En Tras la huella del delito (Badge 373, Howard W. Koch, 1973), Robert Duvall interpreta a Eddie Ryan, un policía suspendido de empleo y sueldo después de que un narcotraficante puertorriqueño se haya precipitado desde una azotea al intentar detenerle durante un redada. Contratado como camarero en un bar de copas, la misma noche en que su antiguo compañero le hace una visita, éste es asesinado a puñaladas fuera de su distrito. Ryan se lanza a investigar su muerte al margen de la policía y descubre que mantenía una relación adúltera con una prostituta puertorriqueña, también asesinada. Las pesquisas de Ryan le llevan a una oscura organización independentista y a una trama de tráfico de armas que pretende provocar un levantamiento armado en Puerto Rico contra la autoridad estadounidense.
Howard W. Koch, productor veterano y ocasional director de telefilmes y series de televisión que más tarde llegaría a ser presidente de la Academia de Hollywood a finales de la década, dirige un thriller convencional, repleto de tensión y violencia, salpicado de algunos lugares comunes y algo falto de brío y de tensión. Así ocurre, por ejemplo, en la larga secuencia en la que un grupo de pandilleros, tras una larga carrera a pie, obliga a Ryan a escapar conduciendo un autobús y es perseguido en varios coches robados: mal rodada y montada, busca la espectacularidad y la perfección técnica de algunos éxitos coetáneos pero su desarrollo resulta decepcionante y su desenlace narrativamente inocuo. Otro tanto puede decirse de la trama de investigación, no demasiado elaborada, y de la secuencia de la conclusión, que cae en la tentación “justiciera” de buena parte de las películas del mismo género.
La película anda algo más entonada al tratar el conflicto de fondo, las dificultades de integración de la minoría puertorriqueña en la vida política, económica, social y cultural norteamericana como resultado de la colonización estadounidense de la isla: malos trabajos o desempleo, drogadicción, violencia callejera, marginalidad… Particularmente curiosa para el espectador español es la referencia a los puertorriqueños como Spanish, así como que el villano de la historia, Sweet William (Henry Darrow), evoque explícitamente a Lope de Vega, Machado u Ortega y Gasset como pilares culturales de su identidad, o a Pasionaria y la Guerra Civil española como parte de su pasado hispano.
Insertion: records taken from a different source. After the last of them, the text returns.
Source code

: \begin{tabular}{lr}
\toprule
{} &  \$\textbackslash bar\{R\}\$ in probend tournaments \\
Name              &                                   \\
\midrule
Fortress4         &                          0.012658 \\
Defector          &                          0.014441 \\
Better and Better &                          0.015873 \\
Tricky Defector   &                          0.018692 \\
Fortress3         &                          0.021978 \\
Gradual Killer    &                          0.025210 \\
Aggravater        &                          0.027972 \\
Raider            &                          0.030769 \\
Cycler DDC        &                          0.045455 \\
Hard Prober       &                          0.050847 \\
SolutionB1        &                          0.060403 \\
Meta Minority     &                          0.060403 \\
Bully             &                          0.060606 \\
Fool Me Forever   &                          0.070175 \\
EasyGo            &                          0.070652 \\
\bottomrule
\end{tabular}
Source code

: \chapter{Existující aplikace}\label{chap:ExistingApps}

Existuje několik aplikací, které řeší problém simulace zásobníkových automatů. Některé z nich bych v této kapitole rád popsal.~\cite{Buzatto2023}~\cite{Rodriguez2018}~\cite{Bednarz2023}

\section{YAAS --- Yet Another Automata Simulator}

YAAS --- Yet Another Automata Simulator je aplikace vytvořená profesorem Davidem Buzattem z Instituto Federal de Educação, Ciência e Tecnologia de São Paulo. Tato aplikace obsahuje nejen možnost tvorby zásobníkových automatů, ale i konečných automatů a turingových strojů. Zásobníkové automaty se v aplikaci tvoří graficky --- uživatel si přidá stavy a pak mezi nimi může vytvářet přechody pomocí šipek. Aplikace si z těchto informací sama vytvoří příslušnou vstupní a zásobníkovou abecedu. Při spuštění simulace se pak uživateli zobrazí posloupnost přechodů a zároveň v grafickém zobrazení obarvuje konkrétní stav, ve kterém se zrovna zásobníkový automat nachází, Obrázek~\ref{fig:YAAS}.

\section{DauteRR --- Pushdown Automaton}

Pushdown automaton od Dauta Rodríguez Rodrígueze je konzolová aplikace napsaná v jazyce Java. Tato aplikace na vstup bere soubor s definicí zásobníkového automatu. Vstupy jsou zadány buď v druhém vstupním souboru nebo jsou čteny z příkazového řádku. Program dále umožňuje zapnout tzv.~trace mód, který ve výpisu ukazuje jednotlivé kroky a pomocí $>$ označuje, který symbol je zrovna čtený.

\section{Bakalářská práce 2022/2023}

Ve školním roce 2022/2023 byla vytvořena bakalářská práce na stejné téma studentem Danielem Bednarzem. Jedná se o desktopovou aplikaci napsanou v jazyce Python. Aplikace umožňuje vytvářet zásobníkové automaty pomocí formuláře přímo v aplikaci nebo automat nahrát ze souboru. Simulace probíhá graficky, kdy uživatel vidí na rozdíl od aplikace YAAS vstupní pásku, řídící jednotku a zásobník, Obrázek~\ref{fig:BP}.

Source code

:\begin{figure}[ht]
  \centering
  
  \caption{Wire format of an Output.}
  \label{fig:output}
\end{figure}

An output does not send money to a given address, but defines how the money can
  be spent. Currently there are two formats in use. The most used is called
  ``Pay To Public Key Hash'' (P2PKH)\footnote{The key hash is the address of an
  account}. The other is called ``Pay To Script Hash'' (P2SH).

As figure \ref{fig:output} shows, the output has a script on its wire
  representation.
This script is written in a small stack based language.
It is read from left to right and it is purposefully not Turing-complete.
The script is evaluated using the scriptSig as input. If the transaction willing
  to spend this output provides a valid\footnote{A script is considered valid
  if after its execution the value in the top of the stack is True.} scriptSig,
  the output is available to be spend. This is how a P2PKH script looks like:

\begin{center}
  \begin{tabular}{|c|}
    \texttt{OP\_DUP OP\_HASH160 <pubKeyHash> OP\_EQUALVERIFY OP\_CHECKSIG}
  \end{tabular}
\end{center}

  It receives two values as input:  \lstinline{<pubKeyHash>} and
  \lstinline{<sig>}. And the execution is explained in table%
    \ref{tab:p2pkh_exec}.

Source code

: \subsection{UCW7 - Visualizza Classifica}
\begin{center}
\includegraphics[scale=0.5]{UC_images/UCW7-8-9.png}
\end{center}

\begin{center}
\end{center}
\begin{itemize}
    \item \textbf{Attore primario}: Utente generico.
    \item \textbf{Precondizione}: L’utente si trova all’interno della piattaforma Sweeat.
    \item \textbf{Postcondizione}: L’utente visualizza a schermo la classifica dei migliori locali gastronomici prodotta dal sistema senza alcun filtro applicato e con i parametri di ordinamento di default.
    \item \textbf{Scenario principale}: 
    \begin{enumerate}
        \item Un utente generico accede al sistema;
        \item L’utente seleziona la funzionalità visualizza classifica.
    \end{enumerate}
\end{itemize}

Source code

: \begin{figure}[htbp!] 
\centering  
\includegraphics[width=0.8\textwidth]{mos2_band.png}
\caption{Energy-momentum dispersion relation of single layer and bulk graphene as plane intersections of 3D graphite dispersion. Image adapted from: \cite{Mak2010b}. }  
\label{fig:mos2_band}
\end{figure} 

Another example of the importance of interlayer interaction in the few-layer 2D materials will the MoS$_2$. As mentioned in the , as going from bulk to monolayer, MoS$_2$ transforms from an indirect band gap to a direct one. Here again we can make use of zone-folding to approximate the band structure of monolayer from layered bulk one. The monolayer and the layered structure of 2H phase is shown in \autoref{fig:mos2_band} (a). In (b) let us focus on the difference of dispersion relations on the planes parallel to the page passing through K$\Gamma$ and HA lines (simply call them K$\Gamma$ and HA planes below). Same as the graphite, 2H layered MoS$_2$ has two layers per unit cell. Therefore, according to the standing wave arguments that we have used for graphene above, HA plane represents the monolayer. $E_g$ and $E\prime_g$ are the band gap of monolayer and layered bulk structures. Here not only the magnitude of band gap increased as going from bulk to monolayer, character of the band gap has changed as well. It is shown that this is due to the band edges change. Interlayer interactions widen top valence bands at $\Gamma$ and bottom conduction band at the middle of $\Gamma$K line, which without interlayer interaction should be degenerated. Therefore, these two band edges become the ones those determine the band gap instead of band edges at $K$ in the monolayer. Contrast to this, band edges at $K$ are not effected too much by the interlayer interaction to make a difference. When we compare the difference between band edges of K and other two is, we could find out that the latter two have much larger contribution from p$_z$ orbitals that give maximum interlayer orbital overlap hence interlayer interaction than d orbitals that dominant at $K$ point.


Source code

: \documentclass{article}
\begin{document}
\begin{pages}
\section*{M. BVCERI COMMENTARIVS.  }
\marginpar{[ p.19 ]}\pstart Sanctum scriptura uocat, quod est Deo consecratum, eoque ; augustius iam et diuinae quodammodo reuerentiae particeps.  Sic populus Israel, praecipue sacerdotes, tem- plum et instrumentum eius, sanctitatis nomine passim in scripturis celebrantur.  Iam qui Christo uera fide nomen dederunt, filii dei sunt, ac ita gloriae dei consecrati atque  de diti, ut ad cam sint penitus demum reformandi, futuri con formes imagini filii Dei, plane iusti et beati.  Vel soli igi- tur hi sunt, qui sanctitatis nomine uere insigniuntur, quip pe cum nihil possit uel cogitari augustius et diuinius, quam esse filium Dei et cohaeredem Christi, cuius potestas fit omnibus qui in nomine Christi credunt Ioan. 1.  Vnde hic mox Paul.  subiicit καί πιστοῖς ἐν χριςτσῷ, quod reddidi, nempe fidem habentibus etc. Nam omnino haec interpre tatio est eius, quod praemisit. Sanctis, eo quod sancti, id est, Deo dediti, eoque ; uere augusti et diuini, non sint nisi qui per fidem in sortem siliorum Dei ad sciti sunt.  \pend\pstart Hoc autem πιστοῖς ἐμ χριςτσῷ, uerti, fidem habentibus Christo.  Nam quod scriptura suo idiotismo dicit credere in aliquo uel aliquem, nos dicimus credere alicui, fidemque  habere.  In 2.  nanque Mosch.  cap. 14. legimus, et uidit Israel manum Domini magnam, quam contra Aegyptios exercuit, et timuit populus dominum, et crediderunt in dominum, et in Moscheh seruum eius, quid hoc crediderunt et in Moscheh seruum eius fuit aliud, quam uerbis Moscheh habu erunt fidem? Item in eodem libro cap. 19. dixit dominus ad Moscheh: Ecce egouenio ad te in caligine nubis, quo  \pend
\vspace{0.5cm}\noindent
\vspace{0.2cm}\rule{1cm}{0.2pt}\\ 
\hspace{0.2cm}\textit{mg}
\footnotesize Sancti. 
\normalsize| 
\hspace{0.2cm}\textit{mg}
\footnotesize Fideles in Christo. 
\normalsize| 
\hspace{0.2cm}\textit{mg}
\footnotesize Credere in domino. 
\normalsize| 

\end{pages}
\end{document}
Con todo, la interpretación de Robert Duvall en un papel a priori distante de sus cualidades y de sus más conocidos registros como actor es el mayor aliciente para acercarse a este policíaco coyuntural, fruto de una época y de una moda cinematográfica que ha caducado con el paso del tiempo y la asunción de otros roles por parte la población hispana, especialmente en el mundo del espectáculo.